Born in Hoang Tru, Vietnam, in 1890, Ho Chi Minh left his homeland in 1911 as a cook on a French steamer. After several years as a seaman, he lived in London and then moved to France, where he became a founding member of the French Communist Party in 1920. He later traveled to the Soviet Union, where he studied revolutionary tactics and took an active role in the Communist International. In 1924, he went to China, where he set about organizing exiled Vietnamese communists. Expelled by China in 1927, he traveled extensively before returning to Vietnam in 1941.

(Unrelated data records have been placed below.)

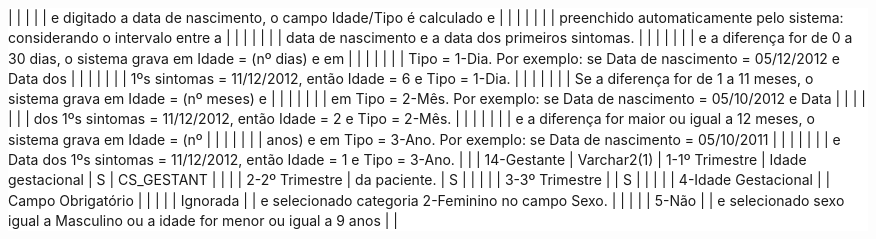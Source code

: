 |                                              |                |                                                                            |                                   | e digitado a data de nascimento, o campo Idade/Tipo é calculado e                                                                   |                |
|                                              |                |                                                                            |                                   | preenchido automaticamente pelo sistema: considerando o intervalo entre a                                                           |                |
|                                              |                |                                                                            |                                   | data de nascimento e a data dos primeiros sintomas.                                                                                 |                |
|                                              |                |                                                                            |                                   | e a diferença for de 0 a 30 dias, o sistema grava em Idade = (nº dias) e em                                                         |                |
|                                              |                |                                                                            |                                   | Tipo = 1-Dia. Por exemplo: se Data de nascimento = 05/12/2012 e Data dos                                                            |                |
|                                              |                |                                                                            |                                   | 1ºs sintomas = 11/12/2012, então Idade = 6 e Tipo = 1-Dia.                                                                          |                |
|                                              |                |                                                                            |                                   | Se a diferença for de 1 a 11 meses, o sistema grava em Idade = (nº meses) e                                                         |                |
|                                              |                |                                                                            |                                   | em Tipo = 2-Mês. Por exemplo: se Data de nascimento = 05/10/2012 e Data                                                             |                |
|                                              |                |                                                                            |                                   | dos 1ºs sintomas = 11/12/2012, então Idade = 2 e Tipo = 2-Mês.                                                                      |                |
|                                              |                |                                                                            |                                   | e a diferença for maior ou igual a 12 meses, o sistema grava em Idade = (nº                                                         |                |
|                                              |                |                                                                            |                                   | anos) e em Tipo = 3-Ano. Por exemplo: se Data de nascimento = 05/10/2011                                                            |                |
|                                              |                |                                                                            |                                   | e Data dos 1ºs sintomas = 11/12/2012, então Idade = 1 e Tipo = 3-Ano.                                                               |                |
| 14-Gestante                                  | Varchar2(1)    | 1-1º Trimestre                                                             | Idade gestacional                 | S                                                                                                                                   | CS_GESTANT     |
|                                              |                | 2-2º Trimestre                                                             | da paciente.                      |   S                                                                                                                                 |                |
|                                              |                | 3-3º Trimestre                                                             |                                   |   S                                                                                                                                 |                |
|                                              |                | 4-Idade Gestacional                                                        |                                   | Campo Obrigatório                                                                                                                   |                |
|                                              |                | Ignorada                                                                   |                                   | e selecionado categoria 2-Feminino no campo Sexo.                                                                                   |                |
|                                              |                | 5-Não                                                                      |                                   | e selecionado sexo igual a Masculino ou a idade for menor ou igual a 9 anos                                                         |                |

There, he organized a Vietnamese guerrilla organization–the Viet Minh–to fight for Vietnamese independence. Japan occupied French Indochina in 1940 and collaborated with French officials loyal to France’s Vichy regime. Ho, meanwhile, made contact with the Allies and aided operations against the Japanese in South China. In early 1945, Japan ousted the French administration in Vietnam and executed numerous French officials.
When Japan surrendered to the Allies on September 2, 1945, Ho Chi Minh felt emboldened enough to declare the independence of Vietnam from France. French forces seized southern Vietnam and opened talks with the Vietnamese communists in the north. Negotiations collapsed in November 1946, and French warships bombarded the northern Vietnamese city of Haiphong, killing thousands. In response, the Viet Minh launched an attack against the French in Hanoi in December 1946. The French quickly struck back, and Ho and his followers found refuge in a remote area of northern Vietnam. The Viet Minh, undefeated and widely supported by the Vietnamese people, waged an increasingly effective guerrilla war against the French.
The conflict stretched on for eight years, with Mao Zedong’s Chinese communists supporting the Viet Minh, and the United States aiding the French and anti-communist Vietnamese forces. In 1954, the French suffered a major defeat at Dien Bien Phu, in northwest Vietnam, prompting peace negotiations and the division of Vietnam along the 17th parallel at a conference in Geneva. Vietnam was divided into northern and southern regions, with Ho in command of North Vietnam and Emperor Bao Dai in control of South Vietnam.
In the late 1950s, Ho Chi Minh organized a communist guerrilla movement in the South, called the Viet Cong. North Vietnam and the Viet Cong successfully opposed a series of ineffectual U.S.-backed South Vietnam regimes and beginning in 1964 withstood a decade-long military intervention by the United States, known as the Vietnam War in America but also called the Second Indochina War.
Ho Chi Minh died on September 2, 1969, 25 years after declaring Vietnam’s independence from France and nearly six years before his forces succeeded in reuniting North and South Vietnam under communist rule. Saigon, the capital of South Vietnam, was renamed Ho Chi Minh City after it came under the control of the communists in 1975.